What this task involves:
In the data below, which lines contain "systemctl"? List them by copying each one.
Record extracts Block Start
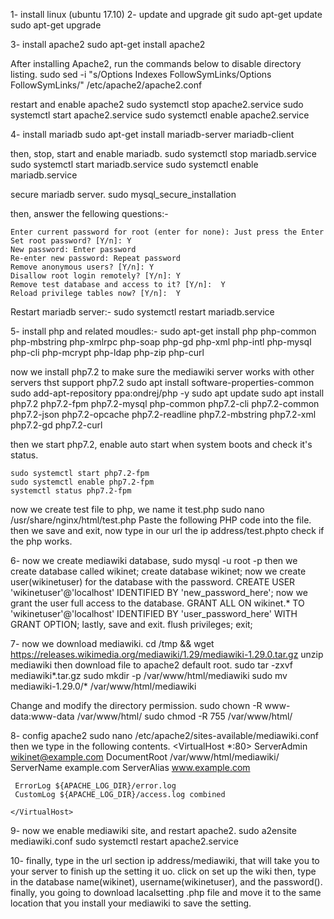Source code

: 1- install linux (ubuntu 17.10)
2- update and upgrade git
	sudo apt-get update
	sudo apt-get upgrade

3- install apache2
	sudo apt-get install apache2
   
   After installing Apache2, run the commands below to disable directory listing.
	sudo sed -i "s/Options Indexes FollowSymLinks/Options FollowSymLinks/" /etc/apache2/apache2.conf

   restart and enable apache2
	sudo systemctl stop apache2.service
	sudo systemctl start apache2.service
	sudo systemctl enable apache2.service

4- install mariadb
	sudo apt-get install mariadb-server mariadb-client

   then, stop, start and enable mariadb.
	sudo systemctl stop mariadb.service
	sudo systemctl start mariadb.service
	sudo systemctl enable mariadb.service

   secure mariadb server.
	sudo mysql_secure_installation

   then, answer the fellowing questions:-
	
    Enter current password for root (enter for none): Just press the Enter
    Set root password? [Y/n]: Y
    New password: Enter password
    Re-enter new password: Repeat password
    Remove anonymous users? [Y/n]: Y
    Disallow root login remotely? [Y/n]: Y
    Remove test database and access to it? [Y/n]:  Y
    Reload privilege tables now? [Y/n]:  Y

   Restart mariadb server:-
	sudo systemctl restart mariadb.service

5- install php and related moudles:- 
	sudo apt-get install php php-common php-mbstring php-xmlrpc php-soap php-gd php-xml php-intl php-mysql php-cli php-mcrypt php-ldap php-zip php-curl

   now we install php7.2 to make sure the mediawiki server works with other servers thst support php7.2
	sudo apt install software-properties-common
	sudo add-apt-repository ppa:ondrej/php -y 
	sudo apt update
	sudo apt install php7.2 php7.2-fpm php7.2-mysql php-common php7.2-cli php7.2-common php7.2-json php7.2-opcache php7.2-readline php7.2-mbstring php7.2-xml php7.2-gd php7.2-curl

   then we start php7.2, enable auto start when system boots and check it's status.

	sudo systemctl start php7.2-fpm
	sudo systemctl enable php7.2-fpm
	systemctl status php7.2-fpm
   
   now we create test file to php, we name it test.php
	sudo nano /usr/share/nginx/html/test.php
   Paste the following PHP code into the file.
	<?php phpinfo(); ?>
   then we save and exit, now type in our url the ip address/test.phpto check if the php works.

6- now we create mediawiki database,
	sudo mysql -u root -p
   then we create database called wikinet;
	create database wikinet;
   now we create user(wikinetuser) for the database with the password.
	CREATE USER 'wikinetuser'@'localhost' IDENTIFIED BY 'new_password_here';
   now we grant the user full access to the database.
	GRANT ALL ON wikinet.* TO 'wikinetuser'@'localhost' IDENTIFIED BY 'user_password_here' WITH GRANT OPTION;
   lastly, save and exit.
	flush privileges;
	exit;

7- now we download mediawiki.
	cd /tmp && wget https://releases.wikimedia.org/mediawiki/1.29/mediawiki-1.29.0.tar.gz
   unzip mediawiki then download file to apache2 default root.
	sudo tar -zxvf mediawiki*.tar.gz
	sudo mkdir -p /var/www/html/mediawiki
	sudo mv mediawiki-1.29.0/* /var/www/html/mediawiki

   Change and modify the directory permission.
	sudo chown -R www-data:www-data /var/www/html/
	sudo chmod -R 755 /var/www/html/

8- config apache2
	sudo nano /etc/apache2/sites-available/mediawiki.conf
   then we type in the following contents.
	<VirtualHost *:80>
     ServerAdmin wikinet@example.com
     DocumentRoot /var/www/html/mediawiki/
     ServerName example.com
     ServerAlias www.example.com

     ErrorLog ${APACHE_LOG_DIR}/error.log
     CustomLog ${APACHE_LOG_DIR}/access.log combined

	</VirtualHost>

9- now we enable mediawiki  site, and restart apache2.
	sudo a2ensite mediawiki.conf
	sudo systemctl restart apache2.service

10- finally, type in the url section ip address/mediawiki, that will take you to your server to finish up the setting it uo.
    click on set up the wiki
    then, type in the database name(wikinet), username(wikinetuser), and the password().
    finally, you going to download lacalsetting .php file and move it to the same location that you install your mediawiki to save the setting.

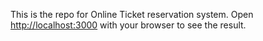 This is the repo for Online Ticket reservation system.
Open [http://localhost:3000](http://localhost:3000) with your browser to see the result.




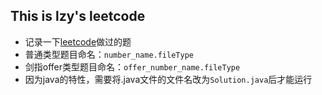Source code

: ## This is lzy's leetcode
- 记录一下[leetcode](https://leetcode-cn.com/u/sjtulzy/)做过的题
- 普通类型题目命名：`number_name.fileType`
- 剑指offer类型题目命名：`offer_number_name.fileType`
- 因为java的特性，需要将.java文件的文件名改为`Solution.java`后才能运行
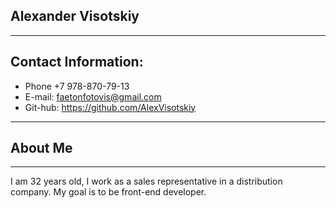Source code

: ## Alexander Visotskiy

*****

## Contact Information:
* Phone +7 978-870-79-13
* E-mail: faetonfotovis@gmail.com
* Git-hub: https://github.com/AlexVisotskiy

*****

## About Me

*****
I am 32 years old, I work as a sales representative in a distribution company.
My goal is to be front-end developer.

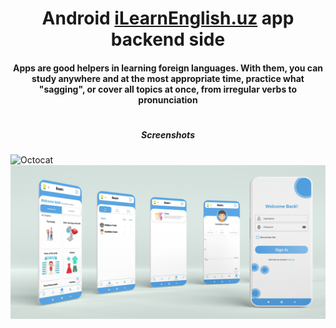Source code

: <h1 align="center">Android <a href="https://iLearnEnglish.uz/" target="_blank">iLearnEnglish.uz</a> app backend side</h1>
<h4 align="center">Apps are good helpers in learning foreign languages. With them, you can study anywhere and at the most appropriate time, practice what "sagging", or cover all topics at once, from irregular verbs to pronunciation</h4>

#
<h5 align="center">Screenshots</h5>

![Octocat](https://github.com/itech-programmer/laravel-ilearn-english/blob/master/screenshots/phone%20banner.png "banner")
![Octocat](https://github.com/itech-programmer/laravel-ilearn-english/blob/master/screenshots/poster.png "banner")

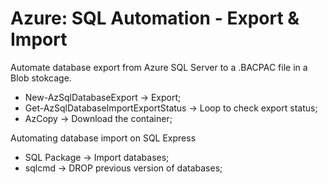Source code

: # Azure: SQL Automation - Export & Import 





Automate database export from Azure SQL Server to a .BACPAC file in a Blob stokcage.
  - New-AzSqlDatabaseExport -> Export;
  - Get-AzSqlDatabaseImportExportStatus -> Loop to check export status;
  - AzCopy -> Download the container;

Automating database import on SQL Express 
  - SQL Package -> Import databases;
  - sqlcmd -> DROP previous version of databases;


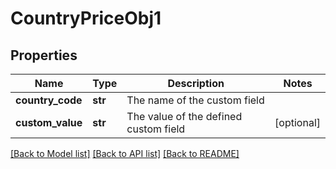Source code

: # CountryPriceObj1


## Properties
Name | Type | Description | Notes
------------ | ------------- | ------------- | -------------
**country_code** | **str** | The name of the custom field | 
**custom_value** | **str** | The value of the defined custom field | [optional] 


[[Back to Model list]](../../README.md#models) [[Back to API list]](../../README.md#available-methods) [[Back to README]](../../README.md)



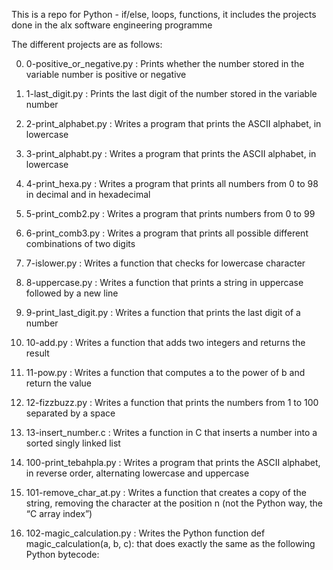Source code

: This is a repo for Python - if/else, loops, functions, it includes the projects done in the alx software engineering programme

The different projects are as follows:

0) 0-positive_or_negative.py : Prints whether the number stored in the variable number is positive or negative

1) 1-last_digit.py : Prints the last digit of the number stored in the variable number

2) 2-print_alphabet.py : Writes a program that prints the ASCII alphabet, in lowercase

3) 3-print_alphabt.py : Writes a program that prints the ASCII alphabet, in lowercase

4) 4-print_hexa.py : Writes a program that prints all numbers from 0 to 98 in decimal and in hexadecimal

5) 5-print_comb2.py : Writes a program that prints numbers from 0 to 99

6) 6-print_comb3.py : Writes a program that prints all possible different combinations of two digits

7) 7-islower.py : Writes a function that checks for lowercase character

8) 8-uppercase.py : Writes a function that prints a string in uppercase followed by a new line

9) 9-print_last_digit.py : Writes a function that prints the last digit of a number

10) 10-add.py : Writes a function that adds two integers and returns the result

11) 11-pow.py : Writes a function that computes a to the power of b and return the value

12) 12-fizzbuzz.py : Writes a function that prints the numbers from 1 to 100 separated by a space

13) 13-insert_number.c : Writes a function in C that inserts a number into a sorted singly linked list

14) 100-print_tebahpla.py : Writes a program that prints the ASCII alphabet, in reverse order, alternating lowercase and uppercase

15) 101-remove_char_at.py : Writes a function that creates a copy of the string, removing the character at the position n (not the Python way, the “C array index”)

16) 102-magic_calculation.py : Writes the Python function def magic_calculation(a, b, c): that does exactly the same as the following Python bytecode:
Record extracts Block End
Task solution:
	sudo systemctl stop apache2.service
	sudo systemctl start apache2.service
	sudo systemctl enable apache2.service
	sudo systemctl stop mariadb.service
	sudo systemctl start mariadb.service
	sudo systemctl enable mariadb.service
	sudo systemctl restart mariadb.service
	sudo systemctl start php7.2-fpm
	sudo systemctl enable php7.2-fpm
	systemctl status php7.2-fpm
	sudo systemctl restart apache2.service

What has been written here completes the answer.